Aug. 29 (Bloomberg) -- South Korea’s won rose the most since June and government bonds fell as the current-account surplus hit a nine-month high and Federal Reserve Chairman Ben S. Bernanke expressed confidence in the U.S. economy.
The Bank of Korea said today the current-account surplus rose to $4.94 billion in July, from a revised $2.03 billion in June. Bernanke said the “growth fundamentals” of the U.S. economy haven’t been altered by the shocks of the past four years, adding that the Fed has tools to spur expansion, in a speech to central bankers in Jackson Hole, Wyoming, on Aug. 26.
“The won gained as Bernanke’s speech shifted market sentiment to more risk-taking,” said David Choi, head of trading at Hana Bank in Seoul. “Exporters’ selling dollars to convert income near the end of the month also supported the currency.”
The won strengthened 0.8 percent to close at 1,073.78 per dollar in Seoul, according to data compiled by Bloomberg. That’s the biggest gain since June 30. The currency reached 1,072.93 today, the strongest level in more than a week.
Finance Minister Bahk Jae Wan said today that inflation may remain high in August before moderating to a 3 percent range next month. Bahk said “downside risks” to the economy are building, indicating the government may have to cut this year’s growth forecast.
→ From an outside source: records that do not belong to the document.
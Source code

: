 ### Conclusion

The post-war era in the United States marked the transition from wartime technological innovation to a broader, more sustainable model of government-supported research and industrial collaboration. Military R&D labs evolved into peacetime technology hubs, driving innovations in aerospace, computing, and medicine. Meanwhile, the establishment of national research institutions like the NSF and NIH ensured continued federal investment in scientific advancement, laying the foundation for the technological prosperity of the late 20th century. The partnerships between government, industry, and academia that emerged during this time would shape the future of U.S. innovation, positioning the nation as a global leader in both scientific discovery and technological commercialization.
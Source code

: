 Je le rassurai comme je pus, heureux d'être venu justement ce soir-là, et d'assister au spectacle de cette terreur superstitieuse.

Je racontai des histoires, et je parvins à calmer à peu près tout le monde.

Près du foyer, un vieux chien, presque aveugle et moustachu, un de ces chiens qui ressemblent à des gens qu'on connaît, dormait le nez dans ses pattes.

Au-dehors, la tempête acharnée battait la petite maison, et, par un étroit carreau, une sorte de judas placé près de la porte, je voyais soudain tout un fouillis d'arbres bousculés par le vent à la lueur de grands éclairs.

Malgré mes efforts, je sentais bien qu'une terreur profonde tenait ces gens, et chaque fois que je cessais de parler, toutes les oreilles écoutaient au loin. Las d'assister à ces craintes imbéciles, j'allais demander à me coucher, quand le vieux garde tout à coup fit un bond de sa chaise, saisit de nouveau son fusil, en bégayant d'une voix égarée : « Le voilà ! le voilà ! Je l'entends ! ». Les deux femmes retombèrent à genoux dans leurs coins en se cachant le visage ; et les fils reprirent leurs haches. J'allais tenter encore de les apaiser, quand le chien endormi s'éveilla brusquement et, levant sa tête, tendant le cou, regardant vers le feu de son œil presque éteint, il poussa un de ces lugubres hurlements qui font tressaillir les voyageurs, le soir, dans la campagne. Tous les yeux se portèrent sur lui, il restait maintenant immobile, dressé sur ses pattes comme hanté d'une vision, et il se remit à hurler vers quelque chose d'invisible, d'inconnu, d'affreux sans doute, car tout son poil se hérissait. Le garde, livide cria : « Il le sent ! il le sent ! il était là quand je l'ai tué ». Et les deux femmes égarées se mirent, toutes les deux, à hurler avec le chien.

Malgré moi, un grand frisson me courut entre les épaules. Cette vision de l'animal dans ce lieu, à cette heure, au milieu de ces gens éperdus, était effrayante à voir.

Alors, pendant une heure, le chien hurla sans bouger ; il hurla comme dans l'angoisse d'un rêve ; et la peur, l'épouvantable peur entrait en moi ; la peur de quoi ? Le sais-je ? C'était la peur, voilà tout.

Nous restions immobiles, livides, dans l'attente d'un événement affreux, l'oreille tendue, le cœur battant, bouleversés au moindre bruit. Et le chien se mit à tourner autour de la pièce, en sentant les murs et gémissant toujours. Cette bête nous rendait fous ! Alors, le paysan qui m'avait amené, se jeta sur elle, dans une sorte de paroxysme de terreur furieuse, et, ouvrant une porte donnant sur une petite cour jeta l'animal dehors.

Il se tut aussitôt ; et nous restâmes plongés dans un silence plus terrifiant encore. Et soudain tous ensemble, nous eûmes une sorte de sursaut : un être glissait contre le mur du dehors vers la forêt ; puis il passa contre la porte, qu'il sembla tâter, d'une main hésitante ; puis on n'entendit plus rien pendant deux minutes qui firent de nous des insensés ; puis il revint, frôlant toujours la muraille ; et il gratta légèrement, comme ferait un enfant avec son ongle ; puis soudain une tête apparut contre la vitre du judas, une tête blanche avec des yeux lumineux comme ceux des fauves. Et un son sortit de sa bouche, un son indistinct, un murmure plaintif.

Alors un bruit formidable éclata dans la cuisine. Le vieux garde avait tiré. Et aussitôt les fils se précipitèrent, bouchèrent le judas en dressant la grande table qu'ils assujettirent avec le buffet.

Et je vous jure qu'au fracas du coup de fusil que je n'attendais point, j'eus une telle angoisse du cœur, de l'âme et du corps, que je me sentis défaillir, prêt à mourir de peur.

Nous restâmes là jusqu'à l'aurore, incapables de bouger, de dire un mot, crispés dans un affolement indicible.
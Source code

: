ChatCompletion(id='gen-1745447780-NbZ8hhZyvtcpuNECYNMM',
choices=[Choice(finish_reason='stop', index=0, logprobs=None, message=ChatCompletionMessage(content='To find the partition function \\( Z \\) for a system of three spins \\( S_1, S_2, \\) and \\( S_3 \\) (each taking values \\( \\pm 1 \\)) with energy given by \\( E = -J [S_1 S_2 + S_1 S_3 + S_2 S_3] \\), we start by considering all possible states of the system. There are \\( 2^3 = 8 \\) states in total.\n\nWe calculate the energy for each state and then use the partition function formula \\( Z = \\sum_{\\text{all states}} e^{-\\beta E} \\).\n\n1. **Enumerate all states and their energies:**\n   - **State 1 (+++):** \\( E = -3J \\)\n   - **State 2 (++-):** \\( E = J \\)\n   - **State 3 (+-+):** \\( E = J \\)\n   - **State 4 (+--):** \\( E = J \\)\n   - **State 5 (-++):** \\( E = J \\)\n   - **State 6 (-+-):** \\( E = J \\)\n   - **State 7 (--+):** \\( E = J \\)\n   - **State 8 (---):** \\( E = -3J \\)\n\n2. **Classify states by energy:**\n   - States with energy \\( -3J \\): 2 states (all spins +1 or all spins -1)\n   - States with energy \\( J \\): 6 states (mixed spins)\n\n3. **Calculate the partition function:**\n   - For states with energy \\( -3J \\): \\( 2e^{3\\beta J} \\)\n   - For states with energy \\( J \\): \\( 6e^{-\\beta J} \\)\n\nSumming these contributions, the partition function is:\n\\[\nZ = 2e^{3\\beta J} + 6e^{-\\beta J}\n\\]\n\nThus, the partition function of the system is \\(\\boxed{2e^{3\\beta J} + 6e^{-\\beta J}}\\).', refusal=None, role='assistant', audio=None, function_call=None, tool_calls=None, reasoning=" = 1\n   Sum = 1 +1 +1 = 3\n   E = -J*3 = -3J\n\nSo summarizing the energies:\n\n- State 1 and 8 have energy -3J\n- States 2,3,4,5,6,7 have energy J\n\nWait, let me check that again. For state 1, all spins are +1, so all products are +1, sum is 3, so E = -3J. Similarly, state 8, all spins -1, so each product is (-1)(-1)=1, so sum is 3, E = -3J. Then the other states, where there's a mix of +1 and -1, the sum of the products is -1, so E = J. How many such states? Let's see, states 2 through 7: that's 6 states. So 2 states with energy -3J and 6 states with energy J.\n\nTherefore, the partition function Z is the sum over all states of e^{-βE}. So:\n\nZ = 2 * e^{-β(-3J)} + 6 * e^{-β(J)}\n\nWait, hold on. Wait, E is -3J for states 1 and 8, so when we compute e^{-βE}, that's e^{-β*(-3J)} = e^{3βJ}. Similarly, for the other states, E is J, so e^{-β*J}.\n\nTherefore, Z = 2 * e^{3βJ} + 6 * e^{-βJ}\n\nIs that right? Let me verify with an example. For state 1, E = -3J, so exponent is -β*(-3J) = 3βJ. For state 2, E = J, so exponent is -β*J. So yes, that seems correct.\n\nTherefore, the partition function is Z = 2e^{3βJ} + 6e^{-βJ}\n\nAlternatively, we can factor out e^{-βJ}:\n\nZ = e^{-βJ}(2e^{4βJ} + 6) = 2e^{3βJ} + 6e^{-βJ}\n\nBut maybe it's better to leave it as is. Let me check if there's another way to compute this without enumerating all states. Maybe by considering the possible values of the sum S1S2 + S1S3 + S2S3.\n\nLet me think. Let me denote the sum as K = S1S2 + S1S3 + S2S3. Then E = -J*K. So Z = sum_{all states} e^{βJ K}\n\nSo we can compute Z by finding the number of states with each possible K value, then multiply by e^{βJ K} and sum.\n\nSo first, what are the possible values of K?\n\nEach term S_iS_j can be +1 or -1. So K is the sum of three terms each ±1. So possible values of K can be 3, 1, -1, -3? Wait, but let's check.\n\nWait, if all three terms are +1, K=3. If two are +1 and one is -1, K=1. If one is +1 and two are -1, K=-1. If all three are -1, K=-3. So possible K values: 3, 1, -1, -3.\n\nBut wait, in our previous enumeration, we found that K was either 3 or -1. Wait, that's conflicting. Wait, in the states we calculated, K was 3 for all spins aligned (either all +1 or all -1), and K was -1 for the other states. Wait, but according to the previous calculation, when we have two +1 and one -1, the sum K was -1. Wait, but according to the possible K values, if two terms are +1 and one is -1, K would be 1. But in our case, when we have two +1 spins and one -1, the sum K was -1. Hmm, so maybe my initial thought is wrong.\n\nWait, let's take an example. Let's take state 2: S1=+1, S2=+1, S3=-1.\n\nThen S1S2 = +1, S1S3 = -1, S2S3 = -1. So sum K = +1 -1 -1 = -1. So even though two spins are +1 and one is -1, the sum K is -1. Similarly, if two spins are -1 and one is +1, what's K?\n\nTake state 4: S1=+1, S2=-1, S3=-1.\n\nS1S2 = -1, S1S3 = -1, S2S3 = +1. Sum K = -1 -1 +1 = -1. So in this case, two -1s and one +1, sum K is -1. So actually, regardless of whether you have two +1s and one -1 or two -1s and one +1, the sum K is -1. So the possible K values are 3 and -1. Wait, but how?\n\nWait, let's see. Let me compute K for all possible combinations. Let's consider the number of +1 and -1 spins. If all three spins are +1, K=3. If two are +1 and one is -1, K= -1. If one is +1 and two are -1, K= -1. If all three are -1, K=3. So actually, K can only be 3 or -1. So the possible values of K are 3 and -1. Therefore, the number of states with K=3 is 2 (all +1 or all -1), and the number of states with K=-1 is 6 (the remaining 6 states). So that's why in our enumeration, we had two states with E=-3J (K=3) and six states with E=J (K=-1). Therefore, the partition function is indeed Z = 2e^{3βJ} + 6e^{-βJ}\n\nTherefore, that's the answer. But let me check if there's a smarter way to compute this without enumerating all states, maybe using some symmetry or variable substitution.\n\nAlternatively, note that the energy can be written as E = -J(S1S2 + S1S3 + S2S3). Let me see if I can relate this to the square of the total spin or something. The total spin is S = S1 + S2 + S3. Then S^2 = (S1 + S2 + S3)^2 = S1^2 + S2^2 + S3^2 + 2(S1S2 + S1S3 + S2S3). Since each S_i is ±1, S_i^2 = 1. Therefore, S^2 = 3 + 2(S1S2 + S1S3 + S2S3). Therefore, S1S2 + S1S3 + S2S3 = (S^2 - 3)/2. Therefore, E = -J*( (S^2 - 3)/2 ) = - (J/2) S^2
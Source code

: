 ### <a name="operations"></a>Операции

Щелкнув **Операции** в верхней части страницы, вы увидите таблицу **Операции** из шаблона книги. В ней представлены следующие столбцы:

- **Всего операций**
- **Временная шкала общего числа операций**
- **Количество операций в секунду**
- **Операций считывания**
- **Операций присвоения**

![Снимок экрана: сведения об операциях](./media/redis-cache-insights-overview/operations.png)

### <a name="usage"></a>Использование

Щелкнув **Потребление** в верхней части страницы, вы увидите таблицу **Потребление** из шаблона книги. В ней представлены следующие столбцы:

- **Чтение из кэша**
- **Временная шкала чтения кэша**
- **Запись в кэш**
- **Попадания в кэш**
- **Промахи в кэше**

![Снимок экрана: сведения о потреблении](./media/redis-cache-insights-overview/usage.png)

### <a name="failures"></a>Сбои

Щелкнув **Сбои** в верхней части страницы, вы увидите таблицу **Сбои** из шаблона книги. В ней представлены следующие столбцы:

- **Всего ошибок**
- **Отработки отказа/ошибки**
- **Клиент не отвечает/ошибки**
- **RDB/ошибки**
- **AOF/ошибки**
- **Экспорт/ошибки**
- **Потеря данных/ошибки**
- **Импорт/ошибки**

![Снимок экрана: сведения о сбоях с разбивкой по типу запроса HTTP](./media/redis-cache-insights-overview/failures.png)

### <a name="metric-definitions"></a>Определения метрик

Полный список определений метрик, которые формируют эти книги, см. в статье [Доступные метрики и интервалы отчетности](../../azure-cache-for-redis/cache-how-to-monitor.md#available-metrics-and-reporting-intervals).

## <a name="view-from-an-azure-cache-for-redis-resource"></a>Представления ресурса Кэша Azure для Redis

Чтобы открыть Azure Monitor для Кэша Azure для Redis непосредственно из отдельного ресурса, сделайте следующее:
Bernanke stopped short of giving details as to when and how the Fed will consider stimulus to bolster the economy, contrary to last year when the Fed signaled further asset purchases at the same meeting.
South Korea’s three-year government bonds declined for a second day. The yield on the 3.5 percent debt due June 2014 rose three basis points, or 0.03 percentage point, to 3.51 percent, according to Korea Exchange Inc. prices.